On Sunday I took a couple hours to get out of the house and snap some pics of the Blue Angels from Mercer Island.

You can check out all of the pics by clicking on the image, which links to my photoset at Flickr.

Most pictures were taken with my 70-300mm 4-5.6IS/USM lens... However this outing really helped me see the shortcomings of the lens (warning: the remainder of this post consists of photo-geekery, safe to stop reading if this kind of stuff bores you :)...

Don't get me wrong, it is a quite excellent lens, particularly for the money. But here's where this lens, in my opinion, falls a bit short.
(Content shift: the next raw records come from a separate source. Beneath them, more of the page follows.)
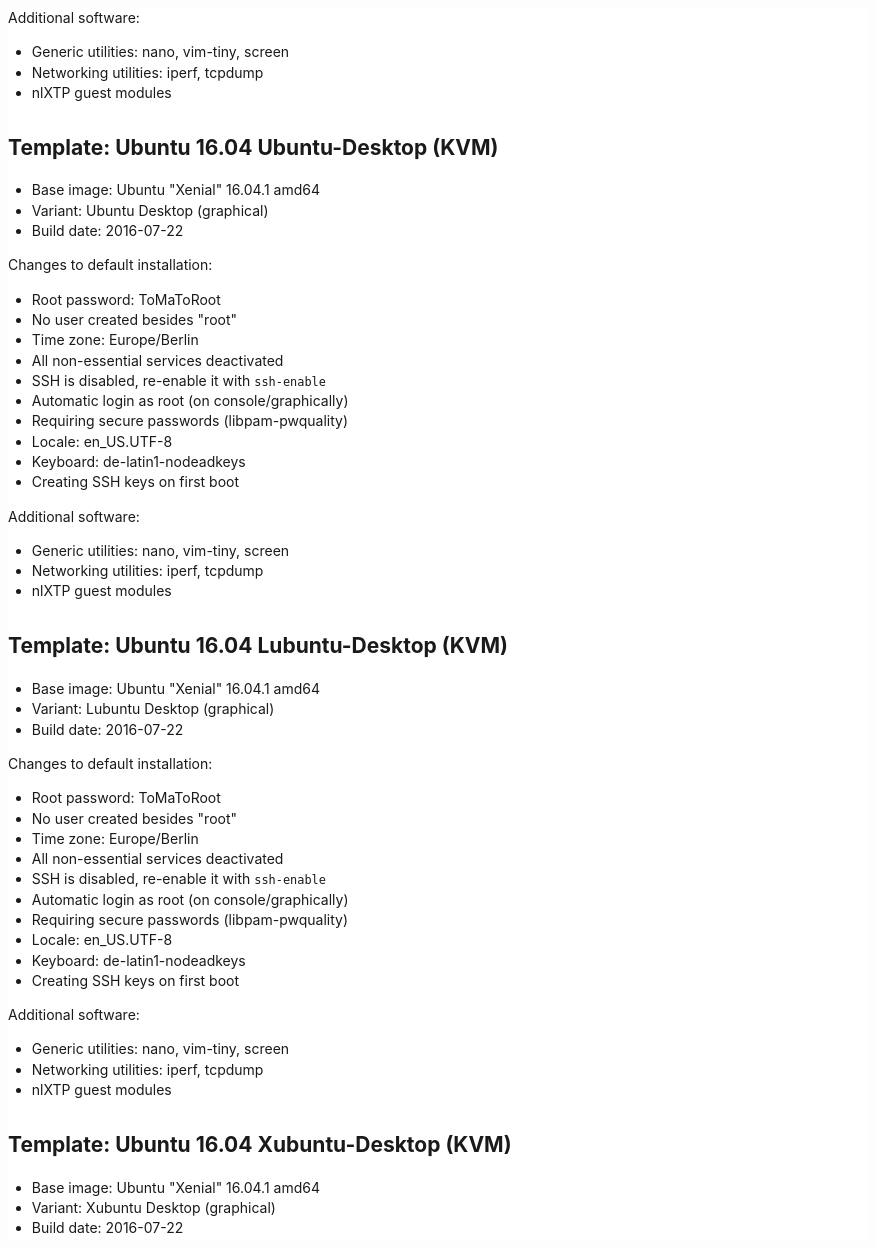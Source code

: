 Additional software:
- Generic utilities: nano, vim-tiny, screen
- Networking utilities: iperf, tcpdump
- nlXTP guest modules


## Template: Ubuntu 16.04 Ubuntu-Desktop (KVM)
- Base image: Ubuntu "Xenial" 16.04.1 amd64
- Variant: Ubuntu Desktop (graphical)
- Build date: 2016-07-22

Changes to default installation:
- Root password: ToMaToRoot
- No user created besides "root"
- Time zone: Europe/Berlin
- All non-essential services deactivated
- SSH is disabled, re-enable it with `ssh-enable`
- Automatic login as root (on console/graphically)
- Requiring secure passwords (libpam-pwquality)
- Locale: en_US.UTF-8
- Keyboard: de-latin1-nodeadkeys
- Creating SSH keys on first boot

Additional software:
- Generic utilities: nano, vim-tiny, screen
- Networking utilities: iperf, tcpdump
- nlXTP guest modules


## Template: Ubuntu 16.04 Lubuntu-Desktop (KVM)
- Base image: Ubuntu "Xenial" 16.04.1 amd64
- Variant: Lubuntu Desktop (graphical)
- Build date: 2016-07-22

Changes to default installation:
- Root password: ToMaToRoot
- No user created besides "root"
- Time zone: Europe/Berlin
- All non-essential services deactivated
- SSH is disabled, re-enable it with `ssh-enable`
- Automatic login as root (on console/graphically)
- Requiring secure passwords (libpam-pwquality)
- Locale: en_US.UTF-8
- Keyboard: de-latin1-nodeadkeys
- Creating SSH keys on first boot

Additional software:
- Generic utilities: nano, vim-tiny, screen
- Networking utilities: iperf, tcpdump
- nlXTP guest modules


## Template: Ubuntu 16.04 Xubuntu-Desktop (KVM)
- Base image: Ubuntu "Xenial" 16.04.1 amd64
- Variant: Xubuntu Desktop (graphical)
- Build date: 2016-07-22
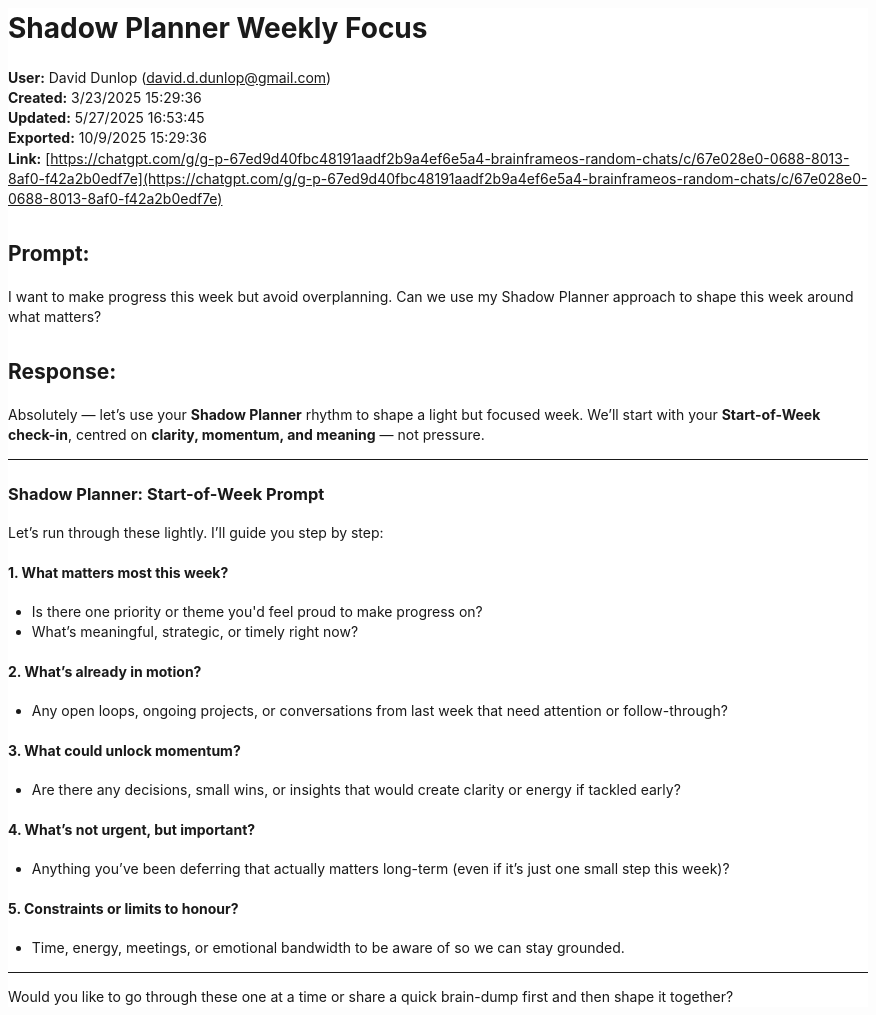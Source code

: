 # Shadow Planner Weekly Focus

**User:** David Dunlop (david.d.dunlop@gmail.com)  
**Created:** 3/23/2025 15:29:36  
**Updated:** 5/27/2025 16:53:45  
**Exported:** 10/9/2025 15:29:36  
**Link:** [https://chatgpt.com/g/g-p-67ed9d40fbc48191aadf2b9a4ef6e5a4-brainframeos-random-chats/c/67e028e0-0688-8013-8af0-f42a2b0edf7e](https://chatgpt.com/g/g-p-67ed9d40fbc48191aadf2b9a4ef6e5a4-brainframeos-random-chats/c/67e028e0-0688-8013-8af0-f42a2b0edf7e)  

## Prompt:
I want to make progress this week but avoid overplanning. Can we use my Shadow Planner approach to shape this week around what matters?

## Response:
Absolutely — let’s use your **Shadow Planner** rhythm to shape a light but focused week. We’ll start with your **Start-of-Week check-in**, centred on **clarity, momentum, and meaning** — not pressure.

* * *

### **Shadow Planner: Start-of-Week Prompt**

Let’s run through these lightly. I’ll guide you step by step:

#### 1\. **What matters most this week?**

*   Is there one priority or theme you'd feel proud to make progress on?
*   What’s meaningful, strategic, or timely right now?

#### 2\. **What’s already in motion?**

*   Any open loops, ongoing projects, or conversations from last week that need attention or follow-through?

#### 3\. **What could unlock momentum?**

*   Are there any decisions, small wins, or insights that would create clarity or energy if tackled early?

#### 4\. **What’s not urgent, but important?**

*   Anything you’ve been deferring that actually matters long-term (even if it’s just one small step this week)?

#### 5\. **Constraints or limits to honour?**

*   Time, energy, meetings, or emotional bandwidth to be aware of so we can stay grounded.

* * *

Would you like to go through these one at a time or share a quick brain-dump first and then shape it together?
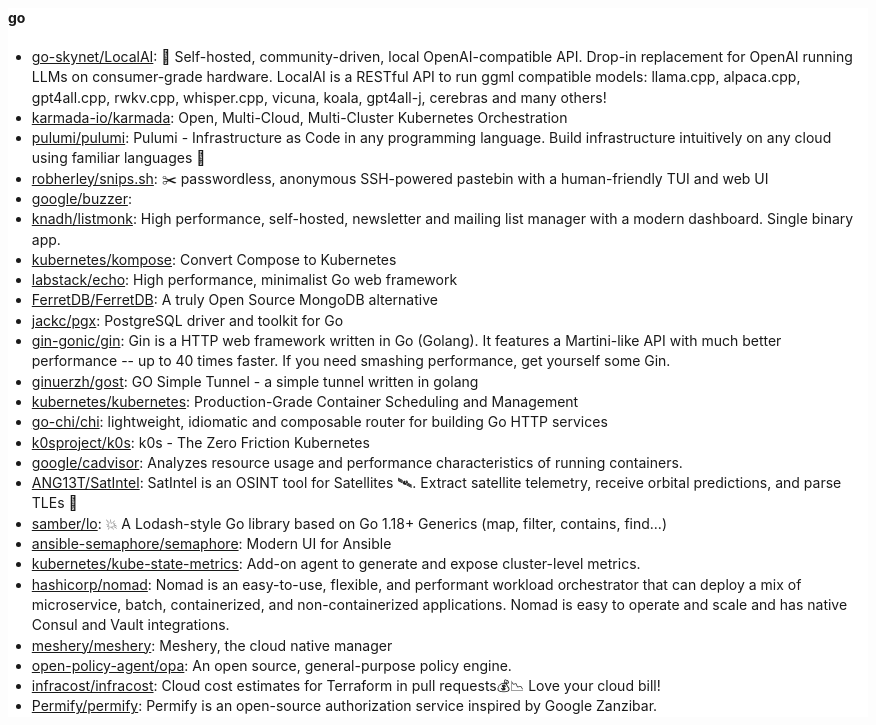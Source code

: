 #### go
* [go-skynet/LocalAI](https://github.com/go-skynet/LocalAI): 🤖 Self-hosted, community-driven, local OpenAI-compatible API. Drop-in replacement for OpenAI running LLMs on consumer-grade hardware. LocalAI is a RESTful API to run ggml compatible models: llama.cpp, alpaca.cpp, gpt4all.cpp, rwkv.cpp, whisper.cpp, vicuna, koala, gpt4all-j, cerebras and many others!
* [karmada-io/karmada](https://github.com/karmada-io/karmada): Open, Multi-Cloud, Multi-Cluster Kubernetes Orchestration
* [pulumi/pulumi](https://github.com/pulumi/pulumi): Pulumi - Infrastructure as Code in any programming language. Build infrastructure intuitively on any cloud using familiar languages 🚀
* [robherley/snips.sh](https://github.com/robherley/snips.sh): ✂️ passwordless, anonymous SSH-powered pastebin with a human-friendly TUI and web UI
* [google/buzzer](https://github.com/google/buzzer): 
* [knadh/listmonk](https://github.com/knadh/listmonk): High performance, self-hosted, newsletter and mailing list manager with a modern dashboard. Single binary app.
* [kubernetes/kompose](https://github.com/kubernetes/kompose): Convert Compose to Kubernetes
* [labstack/echo](https://github.com/labstack/echo): High performance, minimalist Go web framework
* [FerretDB/FerretDB](https://github.com/FerretDB/FerretDB): A truly Open Source MongoDB alternative
* [jackc/pgx](https://github.com/jackc/pgx): PostgreSQL driver and toolkit for Go
* [gin-gonic/gin](https://github.com/gin-gonic/gin): Gin is a HTTP web framework written in Go (Golang). It features a Martini-like API with much better performance -- up to 40 times faster. If you need smashing performance, get yourself some Gin.
* [ginuerzh/gost](https://github.com/ginuerzh/gost): GO Simple Tunnel - a simple tunnel written in golang
* [kubernetes/kubernetes](https://github.com/kubernetes/kubernetes): Production-Grade Container Scheduling and Management
* [go-chi/chi](https://github.com/go-chi/chi): lightweight, idiomatic and composable router for building Go HTTP services
* [k0sproject/k0s](https://github.com/k0sproject/k0s): k0s - The Zero Friction Kubernetes
* [google/cadvisor](https://github.com/google/cadvisor): Analyzes resource usage and performance characteristics of running containers.
* [ANG13T/SatIntel](https://github.com/ANG13T/SatIntel): SatIntel is an OSINT tool for Satellites 🛰. Extract satellite telemetry, receive orbital predictions, and parse TLEs 🔭
* [samber/lo](https://github.com/samber/lo): 💥 A Lodash-style Go library based on Go 1.18+ Generics (map, filter, contains, find...)
* [ansible-semaphore/semaphore](https://github.com/ansible-semaphore/semaphore): Modern UI for Ansible
* [kubernetes/kube-state-metrics](https://github.com/kubernetes/kube-state-metrics): Add-on agent to generate and expose cluster-level metrics.
* [hashicorp/nomad](https://github.com/hashicorp/nomad): Nomad is an easy-to-use, flexible, and performant workload orchestrator that can deploy a mix of microservice, batch, containerized, and non-containerized applications. Nomad is easy to operate and scale and has native Consul and Vault integrations.
* [meshery/meshery](https://github.com/meshery/meshery): Meshery, the cloud native manager
* [open-policy-agent/opa](https://github.com/open-policy-agent/opa): An open source, general-purpose policy engine.
* [infracost/infracost](https://github.com/infracost/infracost): Cloud cost estimates for Terraform in pull requests💰📉 Love your cloud bill!
* [Permify/permify](https://github.com/Permify/permify): Permify is an open-source authorization service inspired by Google Zanzibar.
  • The lens has a maximum aperture of f4 at 70mm, and 5.6 at 300mm. This means keeping the lens in manual mode requires you adjust the ISO or exposure constantly if you have to dynamically zoom in/out. As a result all of the pics were taken in auto mode, which means that on my XTI, no RAW images (for maximum flexibility in digital post-processing).
  • The USM focus is really slow. If the autofocus happens to miss the object you're trying to focus on (like a fast flying jet), by the time it focuses close and goes back out far, the objective you're trying to shoot might be out of visual range.
  • When you spend over $500 on a lens from Canon, they really should throw in the lens hood. Or, put another way, if you're buying a lens, and it doesn't come with a hood, you're either getting somewhat false economy (considering Canon's high end lenses come with them, price comparisons of cheaper lenses against an L series should include a hood to compare apples to apples)
  • I didn't use a polarizing filter (I've yet to make a significant invest in any filters for my lenses) but I can see how it'd be frustrating to use one with this lens-- the front lens rotates as you zoom in/out, so adjusting the filter would be a pain during action photography.

I like the 70-300mm range that this lens provides as a "walk around" lens. Certainly the 70-300mm is no slouch for landscape or still photography, but for action shots, its no surprise that people opt for the faster L series lenses. I'm not frustrated enough that I'd consider replacing this lens with an L series lens (for one, most affordable lenses stop at 200mm, and I find the extra 100mm of zoom extremly useful)... but I might rent a lens for action photography in the future.